Homily For Thursday Ninth Week in Ordinary Time Year A, 8th June, 2023



Reading: Tobit 6:9-12.7:1.9-12.16.8:1.4-9; Ps. 128; Mark12:28-34

Rev.  Fr. Emmanuel Emenike Onyia

 

WHAT DOES THE LORD REQUIRE FROM US

 

In our journey of faith we struggle with so many commitments and responsibilities. Oftentimes, we want to know which one should be our first priority. What should be the most important thing to focus our energy? What should become the foundation of all the things we need to do? In fact, we just want to know what is really required of us?

 

This is the deposition of the Scribe in our Gospel passage today, who came to Jesus and asked the same question. In response to his question which is about the greatest commandment? Jesus reminds him of the 'Shema Israel' - שְׁמַע יִשְׂרָאֵל, the prayer that they knew and recite from their earliest years.

 

In this prayer they learned that the most important thing in life is to love God with all their heart, and with all thy soul, and with all their mind. That is, with all the powers and faculties of the soul; as under the influence and guidance of the more noble faculties of the soul, the mind, the understanding, judgment, and will. Jesus then added: to love one’s neigbhour as the second priority.

 

In other words, loving God with all your heart, with all your understanding and strength, and to love your neighbour as yourself is what the Lord required of us and it is the foundation of all the things we have to do. And Jesus set as the standard of love not just by the love he was able to show, but by the depth of love which he shows by dying for us thereby calling us to do to do the same. This is possible only when we understand the true meaning of love and sacrifice and this is what is really lacking in our relationship with God and neighbours.

 

 

In fact, a critical look at what is happening in our world today, it is obvious that the world has lost the true meaning of love and sacrifice. This present generation has failed to understand the true meaning and source of love and this can be seen in the kind of fruit we bear.
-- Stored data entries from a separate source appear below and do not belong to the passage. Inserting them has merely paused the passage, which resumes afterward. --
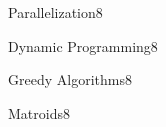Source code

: \documentclass[a4paper]{article}
\begin{document}
\header

\begin{problem}{Parallelization}{8}
\end{problem}

\begin{problem}{Dynamic Programming}{8}
\begin{acode}
\end{acode}
\end{problem}

\begin{problem}{Greedy Algorithms}{8}
\begin{acode}
\end{acode}
\end{problem}

\begin{problem}{Matroids}{8}
\begin{acode}
\end{acode}
\end{problem}
\end{document}
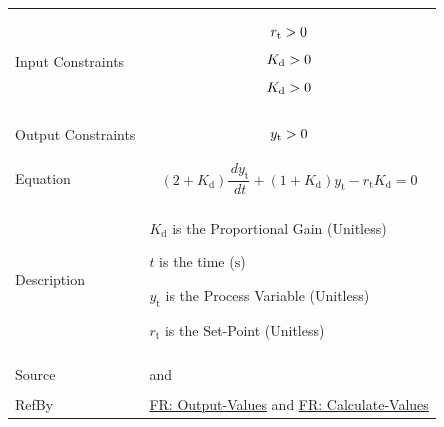 \documentclass[12pt]{article}
\newcommand{\gt}{\ensuremath >}
\begin{document}
\begin{minipage}{\textwidth}
\begin{tabular}{>{\raggedright}p{}>{\raggedright\arraybackslash}p{}}
\\ \midrule \\
Input Constraints & \begin{displaymath}
                    {r_{\text{t}}}\gt{}0
                    \end{displaymath}
                    \begin{displaymath}
                    {K_{\text{d}}}\gt{}0
                    \end{displaymath}
                    \begin{displaymath}
                    {K_{\text{d}}}\gt{}0
                    \end{displaymath}
\\ \midrule \\
Output Constraints & \begin{displaymath}
                     {y_{\text{t}}}\gt{}0
                     \end{displaymath}
\\ \midrule \\
Equation & \begin{displaymath}
           \left(2+{K_{\text{d}}}\right) \frac{\,d{y_{\text{t}}}}{\,dt}+\left(1+{K_{\text{d}}}\right) {y_{\text{t}}}-{r_{\text{t}}} {K_{\text{d}}}=0
           \end{displaymath}
\\ \midrule \\
Description & \begin{symbDescription}
              \item{${K_{\text{d}}}$ is the Proportional Gain (Unitless)}
              \item{$t$ is the time (${\text{s}}$)}
              \item{${y_{\text{t}}}$ is the Process Variable (Unitless)}
              \item{${r_{\text{t}}}$ is the Set-Point (Unitless)}
              \end{symbDescription}
\\ \midrule \\
Source & \cite{abbasi2015} and \cite{johnson2008}
         
\\ \midrule \\
RefBy & \hyperref[outputValues]{FR: Output-Values} and \hyperref[calculateValues]{FR: Calculate-Values}
        
\\ \bottomrule
\end{tabular}
\end{minipage}
\end{document}
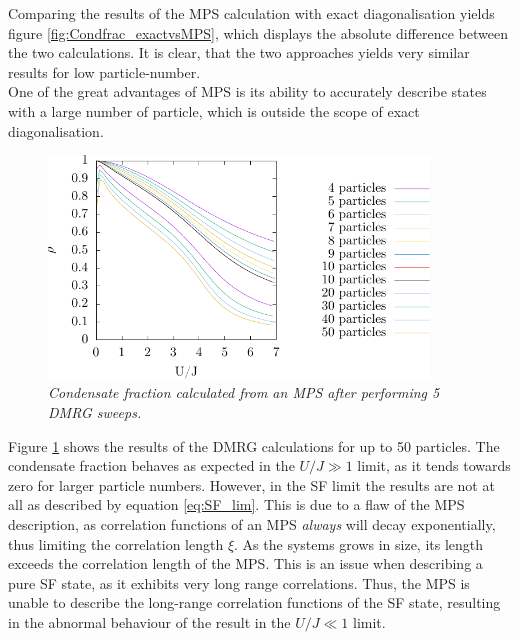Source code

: Comparing the results of the MPS calculation with exact diagonalisation yields figure \ref{fig:Condfrac_exactvsMPS}, which displays the absolute difference between the two calculations. It is clear, that the two approaches yields very similar results for low particle-number.\\
One of the great advantages of MPS is its ability to accurately describe states with a large number of particle, which is outside the scope of exact diagonalisation. 
\begin{figure}[h!]
	\centering
	\includegraphics[width=0.9\textwidth]{Figures/Condfrac_4to50.pdf}
	\caption{\textit{Condensate fraction calculated from an MPS after performing 5 DMRG sweeps.}}
	\label{fig:Condfrac_4to50}
\end{figure}
Figure \ref{fig:Condfrac_4to50} shows the results of the DMRG calculations for up to 50 particles. The condensate fraction behaves as expected in the $U/J \gg 1$ limit, as it tends towards zero for larger particle numbers. However, in the SF limit the results are not at all as described by equation \ref{eq:SF_lim}. This is due to a flaw of the MPS description, as correlation functions of an MPS \textit{always} will decay exponentially, thus limiting the correlation length $\xi$. As the systems grows in size, its length exceeds the correlation length of the MPS. This is an issue when describing a pure SF state, as it exhibits very long range correlations. Thus, the MPS is unable to describe the long-range correlation functions of the SF state, resulting in the abnormal behaviour of the result in the $U/J \ll 1$ limit.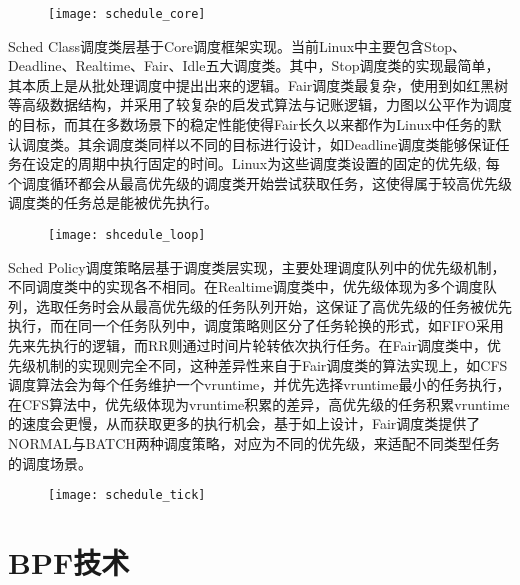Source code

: \begin{figure}[!htbp]
    \centering
    \texttt{[image: schedule\_core]}
    \label{fig:schedule_core}
\end{figure}

Sched Class调度类层基于Core调度框架实现。当前Linux中主要包含Stop、Deadline、Realtime、Fair、Idle五大调度类\citep{scheduler}。其中，Stop调度类的实现最简单，其本质上是从批处理调度中提出出来的逻辑。Fair调度类最复杂，使用到如红黑树等高级数据结构，并采用了较复杂的启发式算法与记账逻辑，力图以公平作为调度的目标，而其在多数场景下的稳定性能使得Fair长久以来都作为Linux中任务的默认调度类。其余调度类同样以不同的目标进行设计，如Deadline调度类能够保证任务在设定的周期中执行固定的时间。Linux为这些调度类设置的固定的优先级, 每个调度循环都会从最高优先级的调度类开始尝试获取任务，这使得属于较高优先级调度类的任务总是能被优先执行。

\begin{figure}[!htbp]
    \centering 
    \texttt{[image: shcedule\_loop]}
    \label{fig:shcedule_loop}
\end{figure}

Sched Policy调度策略层基于调度类层实现，主要处理调度队列中的优先级机制，不同调度类中的实现各不相同。在Realtime调度类中，优先级体现为多个调度队列，选取任务时会从最高优先级的任务队列开始，这保证了高优先级的任务被优先执行，而在同一个任务队列中，调度策略则区分了任务轮换的形式，如FIFO采用先来先执行的逻辑，而RR则通过时间片轮转依次执行任务。在Fair调度类中，优先级机制的实现则完全不同，这种差异性来自于Fair调度类的算法实现上，如CFS调度算法会为每个任务维护一个vruntime，并优先选择vruntime最小的任务执行，在CFS算法中，优先级体现为vruntime积累的差异，高优先级的任务积累vruntime的速度会更慢，从而获取更多的执行机会，基于如上设计，Fair调度类提供了NORMAL与BATCH两种调度策略，对应为不同的优先级，来适配不同类型任务的调度场景。

\begin{figure}[!htbp]
    \centering
    \texttt{[image: schedule\_tick]}
    \label{fig:schedule_tick}
\end{figure}

\section{BPF技术}


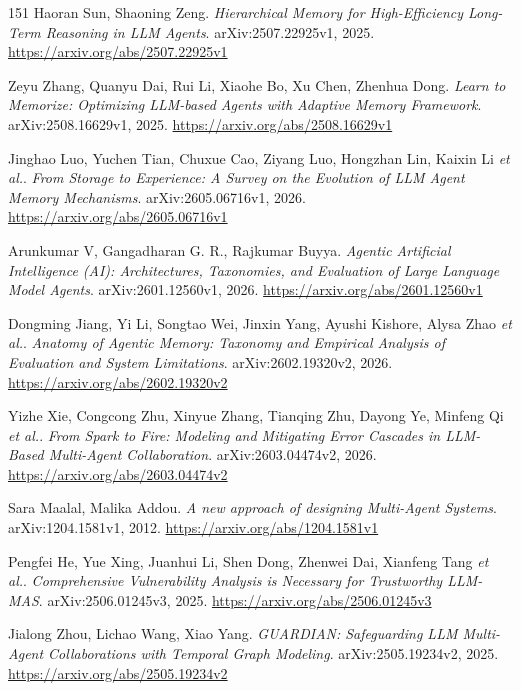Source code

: \documentclass[11pt,a4paper]{article}
\begin{document}
\begin{thebibliography}{151}
Haoran Sun, Shaoning Zeng.
\newblock \emph{Hierarchical Memory for High-Efficiency Long-Term Reasoning in LLM Agents}.
\newblock arXiv:2507.22925v1, 2025.
\newblock \url{https://arxiv.org/abs/2507.22925v1}

Zeyu Zhang, Quanyu Dai, Rui Li, Xiaohe Bo, Xu Chen, Zhenhua Dong.
\newblock \emph{Learn to Memorize: Optimizing LLM-based Agents with Adaptive Memory Framework}.
\newblock arXiv:2508.16629v1, 2025.
\newblock \url{https://arxiv.org/abs/2508.16629v1}

Jinghao Luo, Yuchen Tian, Chuxue Cao, Ziyang Luo, Hongzhan Lin, Kaixin Li \emph{et al.}.
\newblock \emph{From Storage to Experience: A Survey on the Evolution of LLM Agent Memory Mechanisms}.
\newblock arXiv:2605.06716v1, 2026.
\newblock \url{https://arxiv.org/abs/2605.06716v1}

Arunkumar V, Gangadharan G. R., Rajkumar Buyya.
\newblock \emph{Agentic Artificial Intelligence (AI): Architectures, Taxonomies, and Evaluation of Large Language Model Agents}.
\newblock arXiv:2601.12560v1, 2026.
\newblock \url{https://arxiv.org/abs/2601.12560v1}

Dongming Jiang, Yi Li, Songtao Wei, Jinxin Yang, Ayushi Kishore, Alysa Zhao \emph{et al.}.
\newblock \emph{Anatomy of Agentic Memory: Taxonomy and Empirical Analysis of Evaluation and System Limitations}.
\newblock arXiv:2602.19320v2, 2026.
\newblock \url{https://arxiv.org/abs/2602.19320v2}

Yizhe Xie, Congcong Zhu, Xinyue Zhang, Tianqing Zhu, Dayong Ye, Minfeng Qi \emph{et al.}.
\newblock \emph{From Spark to Fire: Modeling and Mitigating Error Cascades in LLM-Based Multi-Agent Collaboration}.
\newblock arXiv:2603.04474v2, 2026.
\newblock \url{https://arxiv.org/abs/2603.04474v2}

Sara Maalal, Malika Addou.
\newblock \emph{A new approach of designing Multi-Agent Systems}.
\newblock arXiv:1204.1581v1, 2012.
\newblock \url{https://arxiv.org/abs/1204.1581v1}

Pengfei He, Yue Xing, Juanhui Li, Shen Dong, Zhenwei Dai, Xianfeng Tang \emph{et al.}.
\newblock \emph{Comprehensive Vulnerability Analysis is Necessary for Trustworthy LLM-MAS}.
\newblock arXiv:2506.01245v3, 2025.
\newblock \url{https://arxiv.org/abs/2506.01245v3}

Jialong Zhou, Lichao Wang, Xiao Yang.
\newblock \emph{GUARDIAN: Safeguarding LLM Multi-Agent Collaborations with Temporal Graph Modeling}.
\newblock arXiv:2505.19234v2, 2025.
\newblock \url{https://arxiv.org/abs/2505.19234v2}


\end{thebibliography}
\end{document}
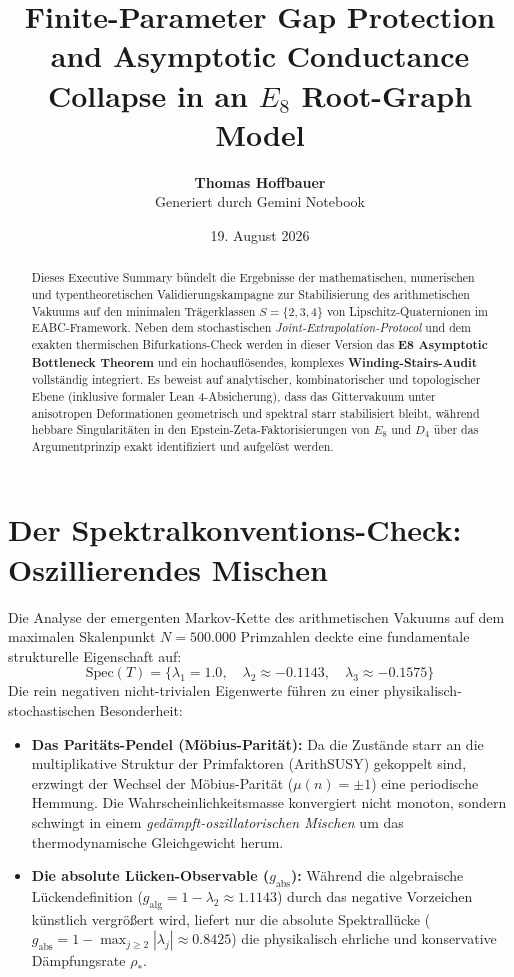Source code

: \documentclass[11pt,a4paper]{article}
\title{\textbf{Finite-Parameter Gap Protection and Asymptotic Conductance Collapse in an $E_8$ Root-Graph Model}}
\author{\textbf{Thomas Hoffbauer} \\ \small{Generiert durch Gemini Notebook}}
\date{19. August 2026}
\begin{document}
	
	\maketitle
	
	\begin{abstract}
		Dieses Executive Summary bündelt die Ergebnisse der mathematischen, numerischen und typentheoretischen Validierungskampagne zur Stabilisierung des arithmetischen Vakuums auf den minimalen Trägerklassen $S = \{2, 3, 4\}$ von Lipschitz-Quaternionen im EABC-Framework. Neben dem stochastischen \textit{Joint-Extrapolation-Protocol} und dem exakten thermischen Bifurkations-Check werden in dieser Version das \textbf{E8 Asymptotic Bottleneck Theorem} und ein hochauflösendes, komplexes \textbf{Winding-Stairs-Audit} vollständig integriert. Es beweist auf analytischer, kombinatorischer und topologischer Ebene (inklusive formaler Lean 4-Absicherung), dass das Gittervakuum unter anisotropen Deformationen geometrisch und spektral starr stabilisiert bleibt, während hebbare Singularitäten in den Epstein-Zeta-Faktorisierungen von $E_8$ und $D_4$ über das Argumentprinzip exakt identifiziert und aufgelöst werden.
	\end{abstract}
	
	\section{Der Spektralkonventions-Check: Oszillierendes Mischen}
	Die Analyse der emergenten Markov-Kette des arithmetischen Vakuums auf dem maximalen Skalenpunkt $N = 500.000$ Primzahlen deckte eine fundamentale strukturelle Eigenschaft auf:
	\begin{equation}
		\text{Spec}(T) = \{ \lambda_1 = 1.0, \quad \lambda_2 \approx -0.1143, \quad \lambda_3 \approx -0.1575 \}
	\end{equation}
	Die rein negativen nicht-trivialen Eigenwerte führen zu einer physikalisch-stochastischen Besonderheit:
	\begin{itemize}
		\item \textbf{Das Paritäts-Pendel (Möbius-Parität):} Da die Zustände starr an die multiplikative Struktur der Primfaktoren (ArithSUSY) gekoppelt sind, erzwingt der Wechsel der Möbius-Parität ($\mu(n) = \pm 1$) eine periodische Hemmung. Die Wahrscheinlichkeitsmasse konvergiert nicht monoton, sondern schwingt in einem \textit{gedämpft-oszillatorischen Mischen} um das thermodynamische Gleichgewicht herum.
		\item \textbf{Die absolute Lücken-Observable ($g_{\text{abs}}$):} Während die algebraische Lückendefinition ($g_{\text{alg}} = 1 - \lambda_2 \approx 1.1143$) durch das negative Vorzeichen künstlich vergrößert wird, liefert nur die absolute Spektrallücke ($g_{\text{abs}} = 1 - \max_{j\ge2}|\lambda_j| \approx 0.8425$) die physikalisch ehrliche und konservative Dämpfungsrate $\rho_*$.
	\end{itemize}
	
\end{document}

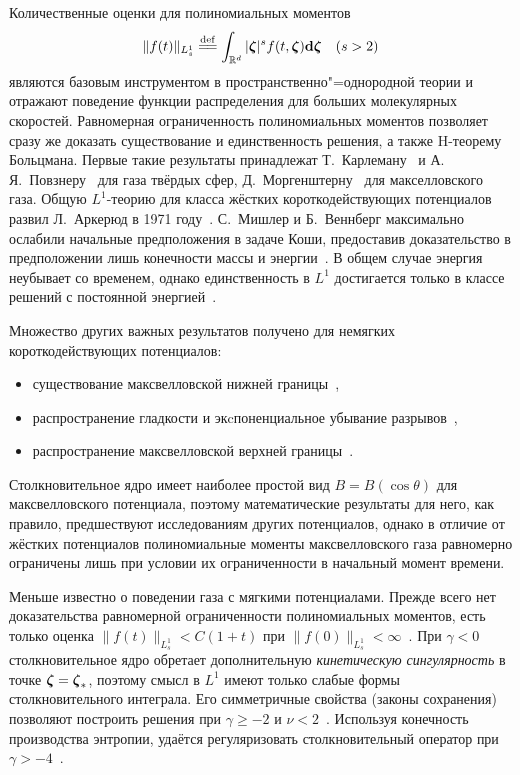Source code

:Количественные оценки для полиномиальных моментов
\begin{equation*}
    \|f(t)\|_{L^1_s} \eqdef \int_{\mathbb{R}^d} |\bzeta|^s f(t,\bzeta)\dzeta \quad (s>2)
\end{equation*}
являются базовым инструментом в пространственно"=однородной теории
и отражают поведение функции распределения для больших молекулярных скоростей.
Равномерная ограниченность полиномиальных моментов позволяет сразу же доказать
существование и единственность решения, а также H-теорему Больцмана.
Первые такие результаты принадлежат Т.~Карлеману~\cite{Carleman1933} и А.\,Я.~Повзнеру~\cite{Povzner1962}
для газа твёрдых сфер, Д.~Моргенштерну~\cite{Morgenstern1954} для макселловского газа.
Общую \(L^1\)-теорию для класса жёстких короткодействующих потенциалов развил Л.~Аркерюд в 1971 году~\cite{Arkeryd1972}.
С.~Мишлер и Б.~Веннберг максимально ослабили начальные предположения в задаче Коши,
предоставив доказательство в предположении лишь конечности массы и энергии~\cite{Mischler1999}.
В общем случае энергия неубывает со временем, однако единственность в \(L^1\) достигается
только в классе решений с постоянной энергией~\cite{Wennberg1999}.

Множество других важных результатов получено для немягких короткодействующих потенциалов:
\begin{itemize}
    \item существование максвелловской нижней границы~\cite{Pulvirenti1996, Pulvirenti1997},
    \item распространение гладкости и экcпоненциальное убывание разрывов~\cite{Carlen1999, Mouhot2004},
    \item распространение максвелловской верхней границы~\cite{Gamba2009upper, Bobylev2017}.
\end{itemize}
Столкновительное ядро имеет наиболее простой вид \(B = B(\cos\theta)\) для максвелловского потенциала,
поэтому математические результаты для него, как правило, предшествуют исследованиям других потенциалов,
однако в отличие от жёстких потенциалов полиномиальные моменты максвелловского газа равномерно ограничены лишь
при условии их ограниченности в начальный момент времени.

Меньше известно о поведении газа с мягкими потенциалами.
Прежде всего нет доказательства равномерной ограниченности полиномиальных моментов,
есть только оценка \(\|f(t)\|_{L^1_s} < C(1+t)\) при \(\|f(0)\|_{L^1_s} < \infty\)~\cite{Carlen2009}.
При \(\gamma<0\) столкновительное ядро обретает дополнительную \emph{кинетическую сингулярность} в точке \({\boldsymbol{\zeta}} = {\boldsymbol{\zeta}}_*\),
поэтому смысл в \(L^1\) имеют только слабые формы столкновительного интеграла.
Его симметричные свойства (законы сохранения) позволяют построить решения при \(\gamma\geq-2\) и \(\nu<2\)~\cite{Arkeryd1981, Goudon1997}.
Используя конечность производства энтропии, удаётся регуляризовать столкновительный оператор при \(\gamma>-4\)~\cite{Villani1998}.

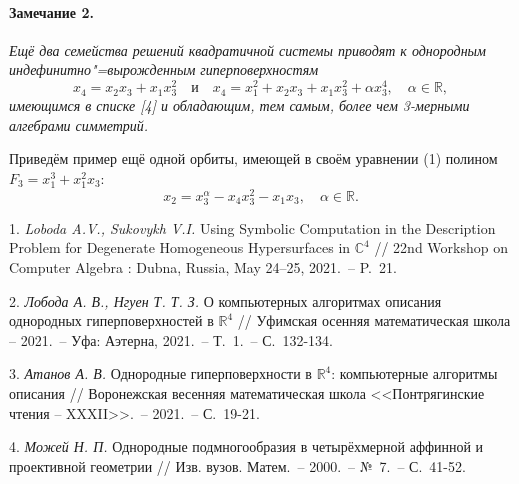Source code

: \paragraph{Замечание 2.} {\it
	Ещё два семейства решений квадратичной системы приводят к однородным индефинитно"=вырожденным гиперповерхностям
	\begin{equation*}
		x_4 = x_2 x_3 + x_1 x_3^2 \quad \text{и} \quad x_4 = x_1^2 + x_2 x_3 + x_1 x_3^2 + \alpha x_3^4,  \quad \alpha \in \mathbb{R},
	\end{equation*}
	имеющимся в списке [4] и обладающим, тем самым, более чем 3-мерными алгебрами симметрий.
}

Приведём пример ещё одной орбиты, имеющей в своём уравнении (1) полином $F_3 = x_1^3 + x_1^2x_3$: \begin{equation*}
	x_2 = x_3^{\alpha} - x_4x_3^2 - x_1x_3, \quad \alpha \in \mathbb{R}.
\end{equation*}

\litlist

1. {\it Loboda A.V., Sukovykh V.I.} Using Symbolic Computation in the Description
Problem for Degenerate Homogeneous Hy\-per\-sur\-fa\-ces in $\mathbb{C}^4$ // 22nd Workshop on Computer Algebra : Dubna, Russia, May 24–25, 2021.~-- P.~21.

2. {\it Лобода А. В., Нгуен Т. Т. З.} О компьютерных алгоритмах описания однородных гиперповерхностей в $\mathbb{R}^4$ // Уфимская осенняя математическая школа -- 2021.~-- Уфа: Аэтерна, 2021.~-- Т.~1.~-- С.~132-134.

3. {\it Атанов А. В.} Однородные гиперповерхности в $\mathbb{R}^4$: компьютерные алгоритмы описания // Воронежская весенняя математическая школа <<Понтрягинские чтения -- XXXII>>.~-- 2021.~-- С.~19-21.

4. {\it Можей Н. П.} Однородные подмногообразия в четырёхмерной аффинной и проективной геометрии // Изв. вузов. Матем.~-- 2000.~-- №~7.~-- С.~41-52.

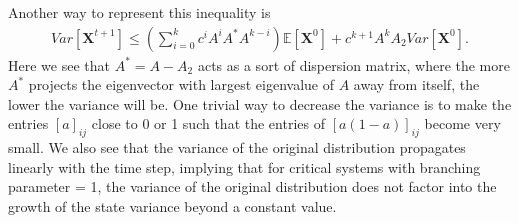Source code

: \documentclass[superscriptaddress]{revtex4-1}
\begin{document}
Another way to represent this inequality is
\begin{align*}
Var[\bm{X}^{t+1}] \leq \left(\sum_{i=0}^k c^i A^i A^*A^{k-i}\right) \mathbb{E}[\bm{X}^0] + c^{k+1}A^kA_2Var[\bm{X}^0].
\end{align*}
Here we see that $A^* = A-A_2$ acts as a sort of dispersion matrix, where the more $A^*$ projects the eigenvector with largest eigenvalue of $A$ away from itself, the lower the variance will be. One trivial way to decrease the variance is to make the entries $[a]_{ij}$ close to 0 or 1 such that the entries of $[a(1-a)]_{ij}$ become very small. We also see that the variance of the original distribution propagates linearly with the time step, implying that for critical systems with branching parameter = 1, the variance of the original distribution does not factor into the growth of the state variance beyond a constant value. 
\end{document}
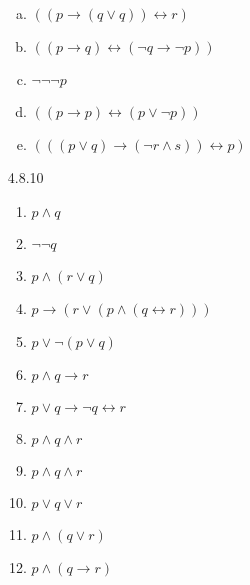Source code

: \begin{enumerate}
\begin{enumerate}[(a)]
\item $((p\to (q\lor q))\leftrightarrow r)$



\item $((p\to q)\leftrightarrow (\neg q\to \neg p))$



\item $\neg\neg\neg p$



\item $(({p} \to {p}) \leftrightarrow ({p}\lor \neg {p}))$


\item $(((p\lor q)\to (\neg r\land s))\leftrightarrow {p})$

		
		\end{enumerate}
		
		\item[4.8.10] \
		
		\begin{enumerate}
		
			\item $p\land q$
		
			\item $\neg\neg q$
			
			\item $p\land (r\lor q)$
			
			\item $p\to (r\lor (p\land (q\leftrightarrow r)))$
			
			\item $p\lor \neg (p\lor q)$
			
			\item $p\land q\to r$
			
			\item $p\lor q\to \neg q\leftrightarrow r$
			
			\item $p\land q\land r$
			
			\item $p\land q\land r$
			
			\item $p\lor q\lor r$
			
			\item $p\land (q\lor r)$
			
			\item $p\land (q\to r)$
				
		\end{enumerate}
		
\end{enumerate}
	
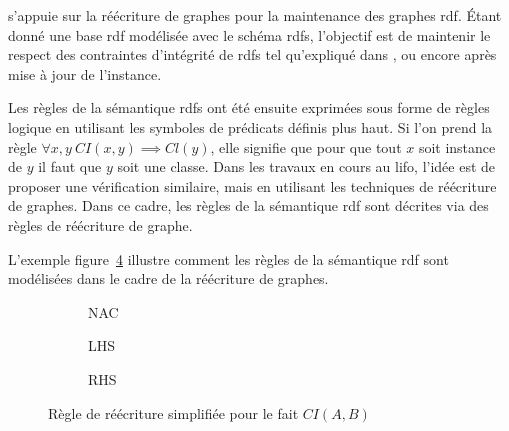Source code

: \cite{chabinUsingGraphGrammar2019} s'appuie sur la réécriture de graphes pour la maintenance des graphes \gls{rdf}.
Étant donné une base \gls{rdf} modélisée avec le schéma \gls{rdfs}, l'objectif est de maintenir le respect des contraintes d'intégrité de \gls{rdfs} tel qu'expliqué dans \cite{flourisFormalFoundationsRDF2013}, \cite{halfeld-ferrariRDFUpdatesConstraints2017} ou encore \cite{chabinConsistentUpdatingDatabases2020} après mise à jour de l'instance.

Les règles de la sémantique \gls{rdfs} ont été ensuite exprimées sous forme de règles logique en utilisant les symboles de prédicats définis plus haut.
Si l'on prend la règle $\forall x,y~CI(x,y) \implies Cl(y)$, elle signifie que pour que tout $x$ soit instance de $y$ il faut que $y$ soit une classe.
Dans les travaux en cours au \gls{lifo}, l'idée est de proposer une vérification similaire, mais en utilisant les techniques de réécriture de graphes.
Dans ce cadre, les règles de la sémantique \gls{rdf} sont décrites via des règles de réécriture de graphe.

L'exemple figure~\ref{fig:gram_rule} illustre comment les règles de la sémantique \gls{rdf} sont modélisées dans le cadre de la réécriture de graphes.

\begin{figure}[ht]
    \centering
    \begin{subfigure}[b]{.3\textwidth}
        \centering
        \caption{NAC}
        \label{fig:gram_rule:nac}
    \end{subfigure}
    \begin{subfigure}[b]{.3\textwidth}
        \centering
        \caption{LHS}
        \label{fig:gram_rule:lhs}
    \end{subfigure}
    \begin{subfigure}[b]{.3\textwidth}
        \centering
        \caption{RHS}
        \label{fig:gram_rule:rhs}
    \end{subfigure}
    \caption{Règle de réécriture simplifiée pour le fait $CI(A,B)$}
    \label{fig:gram_rule}
\end{figure}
The fruit of love in this generation is so complicated: love has become a tool for selfishness, deception, greed, emotional and sexual satisfaction. This is because we have abandoned God who is the source and power of love and create for ourselves a mirage in the name love.

 

Dear friends, today, we are called to come back to the source of love, God himself, who teaches us that love is an attitude that seeks the good of others despite how we feel about them, he teaches us to be merciful, just as he is merciful. That love is an attitude that is sacrificial, an attitude that forgives, an attitude that accommodates, preserves, heals and builds up when every other things fails.

 

This is exactly what we see  in the lives of Tobias and Sarah in our first reading, who through prayers chose to invite God first in their relationship. This is the kind of attitude the world needs now, the attitude that comes from the pure love of God and neighbours, not the kind of selfish and humiliating can of love we see in our society today.

 

But how can humanity recover this power of love and harness it to bear more fruit in our societies where it seems as if true love exist no more? This is possible when we realize that we are products of love and are called to live out our essence, which is to love. Therefore, we can make our choice today to renew our commitment to keeping these two commandments and to reflect on how best we can put them together for our own good and the good of humanity. Remember, in you resides that love that is lacking in others.

 

LET US PRAY: Lord God, in you is the fullness of love, grant that we may remain steadfast in faith by truly loving you and our neighbours and so conquer the world full of hatred, self-centeredness, greed and corruption, we ask this through Christ our Lord. Amen. Do have a fruitful day.